E s gibt kein Lächeln in Me‘a She’arim, nicht jetzt. Aber es gibt auch niemanden, der sich erzürnt. Das Dorf in der Stadt mit seinen festungsartigen Mauern, den schmalen Treppen, den engen Hinterhöfen und den improvisierten Dächern wirkt wie ausgestorben.
In dieser Stadt gibt es vier Zeitzonen. Eine jüdische, eine islamische, eine christliche, eine armenische. Und es gibt zwei Jahreszeiten. Eine reicht von der Antike bis zum Mittelalter, die andere reicht von der Glasbeton-Moderne bis zum grotesk hohen Schutzwall gegen das Westjordanland, von den Einschusslöchern aus dem Sechstagekrieg bis zu den Soldaten mit ihren geschulterten Gewehren. Frohes neues Jahr. Shana tova.

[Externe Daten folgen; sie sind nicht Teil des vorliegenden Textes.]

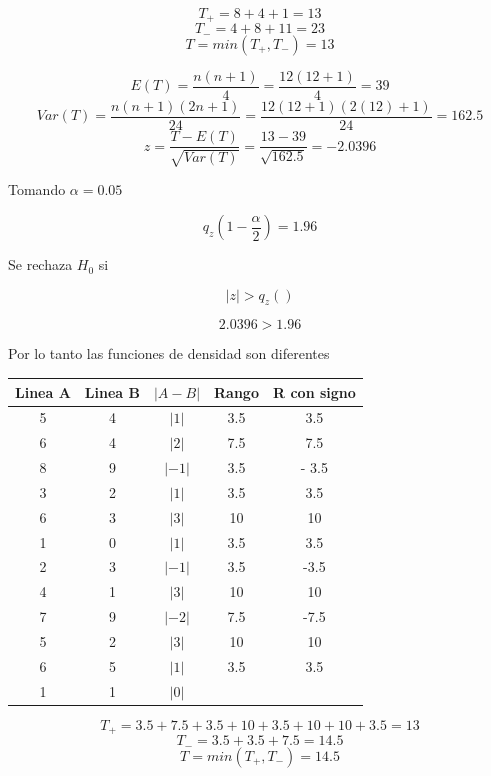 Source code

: \documentclass{article}
\begin{document}
\[T_{+} = 8+4+1 = 13\]
\[T_{-} = 4+8+11 = 23\]
\[T = min(T_{+}, T_{-}) = 13\]

\[
    E(T) = \frac{n(n + 1)}{4} = \frac{12(12 + 1)}{4} = 39
\]
\[
    Var(T) = \frac{n(n + 1)(2n + 1)}{24} = \frac{12(12 + 1)(2(12) + 1)}{24} =162.5
\]
\[
    z = \frac{T - E(T)}{\sqrt{Var(T)}} = \frac{13 - 39}{\sqrt{162.5}} = -2.0396
\]

Tomando $\alpha = 0.05$

\[q_z(1 - \frac{\alpha}{2}) = 1.96\]

Se rechaza $H_0$ si

\[|z| > q_z()\]

\[2.0396 > 1.96\]

Por lo tanto las funciones de densidad son diferentes

\begin{center}
    \begin{tabular}{c c c c c}
        Linea A & Linea B & $| A - B|$ & Rango & R con signo \\
        \hline
        5       & 4       & $|1|$      & 3.5   & 3.5         \\
        6       & 4       & $|2|$      & 7.5   & 7.5         \\
        8       & 9       & $|-1|$     & 3.5   & - 3.5       \\
        3       & 2       & $|1|$      & 3.5   & 3.5         \\
        6       & 3       & $|3|$      & 10    & 10          \\
        1       & 0       & $|1|$      & 3.5   & 3.5         \\
        2       & 3       & $|-1|$     & 3.5   & -3.5        \\
        4       & 1       & $|3|$      & 10    & 10          \\
        7       & 9       & $|-2|$     & 7.5   & -7.5        \\
        5       & 2       & $|3|$      & 10    & 10          \\
        6       & 5       & $|1|$      & 3.5   & 3.5         \\
        1       & 1       & $|0|$      &       &             \\
    \end{tabular}
\end{center}

\[T_{+} = 3.5+7.5+3.5+10+3.5+10+10+3.5 = 13\]
\[T_{-} = 3.5+3.5+7.5 = 14.5\]
\[T = min(T_{+}, T_{-}) = 14.5\]
\end{document}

Seit Wochen Ruhe am Himmel. Keine Bomben, keine Explosionen, nur Wolken und eine ungewohnte Kälte, ein scharfer Wind. Wenn das Fernsehbild flimmert, ist es eine Drohne. Wenn es rauscht, dann brummt, dann kreischt, ist es eine F 16. Doch wie gesagt, seit Wochen nichts.
Eine Sandbüchse, mit Steinen durchsiebt, so groß wie Malta, halb so groß wie Hamburg, vierzig Kilometer lang, zwischen sechs und vierzehn Kilometer breit. Im Westen das kalte Meer, im Osten Zaun und Stacheldraht, wir dazwischen, gefangen im Staub. Das ist meine Heimat. Seit die Tunnel dicht sind, läuft nichts mehr. Durch die Tunnel kam alles, was wir zum Leben brauchten. Öl und Benzin und Lebensmittel und Baumaterial. Damit ist jetzt Schluss. Meine Eltern sagen, ich soll heiraten, sehr bald, und Kinder zeugen, bald. Damit wir eines Tages mehr sind als sie. Sie, das sind die hinter dem Zaun und dem Stacheldraht, die mit den Drohnen und den F 16. Ich bin noch nicht einmal neunzehn, ich bin zu jung, um für Mehrheiten zu sorgen, und die dort drüben kenne ich nicht.